Records supplied START

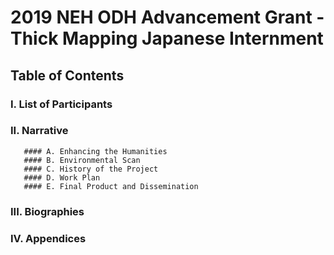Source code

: # 2019 NEH ODH Advancement Grant - Thick Mapping Japanese Internment 

## Table of Contents 
### I. List of Participants 
### II. Narrative 
       #### A. Enhancing the Humanities 
       #### B. Environmental Scan
       #### C. History of the Project
       #### D. Work Plan 
       #### E. Final Product and Dissemination
### III. Biographies 
### IV. Appendices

Records supplied END

What is needed:
Hand back the data above exactly, leaving out all pictures.

Answer box:
Source code

: # 2019 NEH ODH Advancement Grant - Thick Mapping Japanese Internment 

## Table of Contents 
### I. List of Participants 
### II. Narrative 
       #### A. Enhancing the Humanities 
       #### B. Environmental Scan
       #### C. History of the Project
       #### D. Work Plan 
       #### E. Final Product and Dissemination
### III. Biographies 
### IV. Appendices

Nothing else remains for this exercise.